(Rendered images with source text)
..............................

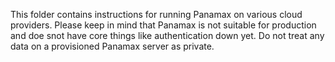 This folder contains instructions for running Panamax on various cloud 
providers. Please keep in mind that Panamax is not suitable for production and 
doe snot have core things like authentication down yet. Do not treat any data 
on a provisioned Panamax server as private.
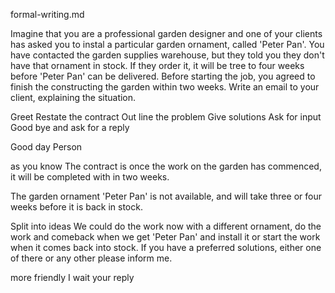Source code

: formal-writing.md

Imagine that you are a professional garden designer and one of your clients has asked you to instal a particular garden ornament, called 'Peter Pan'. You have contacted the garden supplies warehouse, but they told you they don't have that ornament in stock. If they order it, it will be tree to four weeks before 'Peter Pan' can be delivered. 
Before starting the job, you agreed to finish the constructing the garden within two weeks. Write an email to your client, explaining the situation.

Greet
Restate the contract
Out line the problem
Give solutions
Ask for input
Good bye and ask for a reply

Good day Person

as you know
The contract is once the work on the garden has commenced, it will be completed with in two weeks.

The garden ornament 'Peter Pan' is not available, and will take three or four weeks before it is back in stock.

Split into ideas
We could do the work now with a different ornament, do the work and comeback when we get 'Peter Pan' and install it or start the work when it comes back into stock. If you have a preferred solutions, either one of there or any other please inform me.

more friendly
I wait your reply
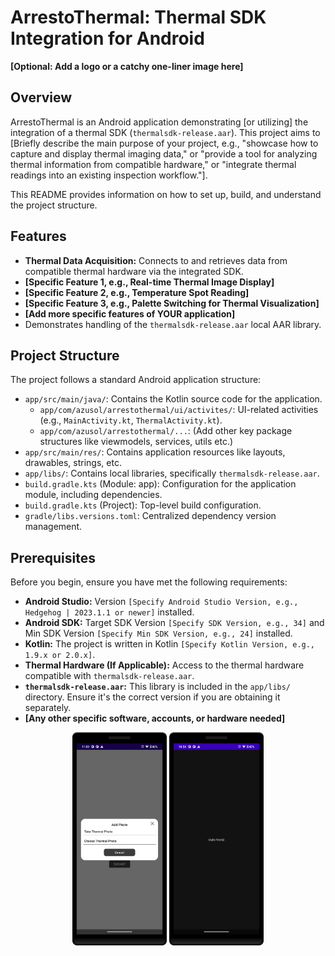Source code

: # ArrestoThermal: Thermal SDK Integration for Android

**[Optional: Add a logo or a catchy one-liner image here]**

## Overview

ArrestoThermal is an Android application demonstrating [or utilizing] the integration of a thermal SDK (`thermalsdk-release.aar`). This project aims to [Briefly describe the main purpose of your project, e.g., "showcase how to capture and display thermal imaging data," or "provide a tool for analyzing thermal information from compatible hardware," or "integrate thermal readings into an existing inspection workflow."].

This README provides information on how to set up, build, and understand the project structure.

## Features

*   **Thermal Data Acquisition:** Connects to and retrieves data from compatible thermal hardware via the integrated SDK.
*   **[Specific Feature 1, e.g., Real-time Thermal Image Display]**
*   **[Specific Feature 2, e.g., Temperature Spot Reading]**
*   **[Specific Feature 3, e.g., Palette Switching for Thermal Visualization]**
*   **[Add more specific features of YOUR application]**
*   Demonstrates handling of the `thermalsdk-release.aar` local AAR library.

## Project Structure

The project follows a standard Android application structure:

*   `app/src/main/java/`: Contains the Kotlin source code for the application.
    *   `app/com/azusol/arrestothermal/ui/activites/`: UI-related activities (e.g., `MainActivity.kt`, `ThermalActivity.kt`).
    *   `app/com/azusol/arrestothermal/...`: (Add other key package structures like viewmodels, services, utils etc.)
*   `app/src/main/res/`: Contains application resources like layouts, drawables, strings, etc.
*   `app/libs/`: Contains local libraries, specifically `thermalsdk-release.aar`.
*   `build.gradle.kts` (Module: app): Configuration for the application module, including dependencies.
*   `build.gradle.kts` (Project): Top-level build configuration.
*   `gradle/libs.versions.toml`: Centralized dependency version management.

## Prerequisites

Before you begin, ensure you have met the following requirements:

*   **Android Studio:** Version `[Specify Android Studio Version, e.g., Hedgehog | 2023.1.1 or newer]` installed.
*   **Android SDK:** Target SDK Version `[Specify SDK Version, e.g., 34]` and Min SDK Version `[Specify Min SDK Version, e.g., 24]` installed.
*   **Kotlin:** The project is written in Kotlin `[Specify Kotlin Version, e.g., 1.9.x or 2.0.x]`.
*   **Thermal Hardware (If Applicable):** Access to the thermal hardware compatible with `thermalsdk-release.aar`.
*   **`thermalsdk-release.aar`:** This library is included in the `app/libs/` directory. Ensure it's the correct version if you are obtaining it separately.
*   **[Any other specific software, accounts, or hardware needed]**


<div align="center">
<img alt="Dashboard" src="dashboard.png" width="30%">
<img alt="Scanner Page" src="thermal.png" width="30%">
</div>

..............................

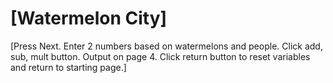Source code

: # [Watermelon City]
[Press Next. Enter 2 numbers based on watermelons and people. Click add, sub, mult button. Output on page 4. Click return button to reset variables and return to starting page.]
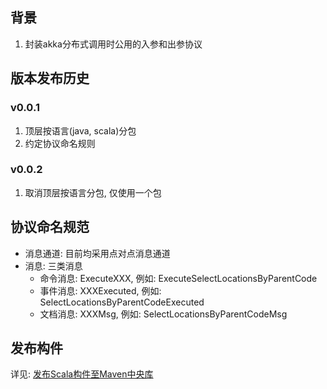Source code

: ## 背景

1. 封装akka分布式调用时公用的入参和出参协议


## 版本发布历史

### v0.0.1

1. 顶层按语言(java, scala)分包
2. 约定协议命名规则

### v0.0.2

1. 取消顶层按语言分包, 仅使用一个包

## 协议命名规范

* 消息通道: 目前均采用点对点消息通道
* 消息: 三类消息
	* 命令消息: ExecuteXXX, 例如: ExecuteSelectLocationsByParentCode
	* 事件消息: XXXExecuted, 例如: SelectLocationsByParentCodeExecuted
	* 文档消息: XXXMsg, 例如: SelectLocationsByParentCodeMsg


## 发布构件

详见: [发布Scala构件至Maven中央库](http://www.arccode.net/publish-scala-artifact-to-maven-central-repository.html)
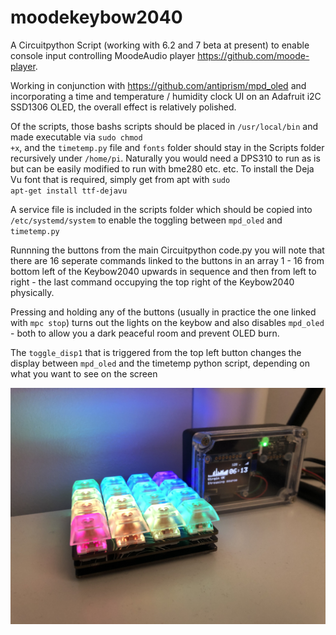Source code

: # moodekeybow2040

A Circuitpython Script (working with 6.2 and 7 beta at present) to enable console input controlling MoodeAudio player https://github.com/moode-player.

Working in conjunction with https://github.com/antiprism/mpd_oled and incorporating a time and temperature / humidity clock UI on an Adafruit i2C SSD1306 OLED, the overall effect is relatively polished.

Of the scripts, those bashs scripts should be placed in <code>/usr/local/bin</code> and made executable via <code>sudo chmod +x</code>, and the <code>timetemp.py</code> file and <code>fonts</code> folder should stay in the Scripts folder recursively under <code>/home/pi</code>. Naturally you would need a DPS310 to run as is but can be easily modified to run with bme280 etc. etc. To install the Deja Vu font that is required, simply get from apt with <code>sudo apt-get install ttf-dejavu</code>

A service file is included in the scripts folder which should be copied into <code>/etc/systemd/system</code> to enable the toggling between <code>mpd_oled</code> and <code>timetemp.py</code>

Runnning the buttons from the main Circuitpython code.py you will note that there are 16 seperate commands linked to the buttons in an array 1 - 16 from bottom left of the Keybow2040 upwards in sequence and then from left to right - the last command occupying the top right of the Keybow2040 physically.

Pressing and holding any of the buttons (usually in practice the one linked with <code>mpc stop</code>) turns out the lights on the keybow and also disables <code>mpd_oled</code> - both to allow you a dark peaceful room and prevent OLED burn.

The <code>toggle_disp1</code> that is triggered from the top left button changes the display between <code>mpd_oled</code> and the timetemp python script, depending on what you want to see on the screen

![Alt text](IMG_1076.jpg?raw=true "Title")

..............................

● **Exercise brief**
Copy the lines above between the one holding "This folder contains" and the one holding "ArrestoThermal is an", inclusive. Drop the pictures.

● **Result of this exercise**
 This folder contains instructions for running Panamax on various cloud 
providers. Please keep in mind that Panamax is not suitable for production and 
doe snot have core things like authentication down yet. Do not treat any data 
on a provisioned Panamax server as private.
Source code

: formal-writing.md

Imagine that you are a professional garden designer and one of your clients has asked you to instal a particular garden ornament, called 'Peter Pan'. You have contacted the garden supplies warehouse, but they told you they don't have that ornament in stock. If they order it, it will be tree to four weeks before 'Peter Pan' can be delivered. 
Before starting the job, you agreed to finish the constructing the garden within two weeks. Write an email to your client, explaining the situation.

Greet
Restate the contract
Out line the problem
Give solutions
Ask for input
Good bye and ask for a reply

Good day Person

as you know
The contract is once the work on the garden has commenced, it will be completed with in two weeks.

The garden ornament 'Peter Pan' is not available, and will take three or four weeks before it is back in stock.

Split into ideas
We could do the work now with a different ornament, do the work and comeback when we get 'Peter Pan' and install it or start the work when it comes back into stock. If you have a preferred solutions, either one of there or any other please inform me.

more friendly
I wait your reply
Source code

: # ArrestoThermal: Thermal SDK Integration for Android

**[Optional: Add a logo or a catchy one-liner image here]**

## Overview

ArrestoThermal is an Android application demonstrating [or utilizing] the integration of a thermal SDK (`thermalsdk-release.aar`). This project aims to [Briefly describe the main purpose of your project, e.g., "showcase how to capture and display thermal imaging data," or "provide a tool for analyzing thermal information from compatible hardware," or "integrate thermal readings into an existing inspection workflow."].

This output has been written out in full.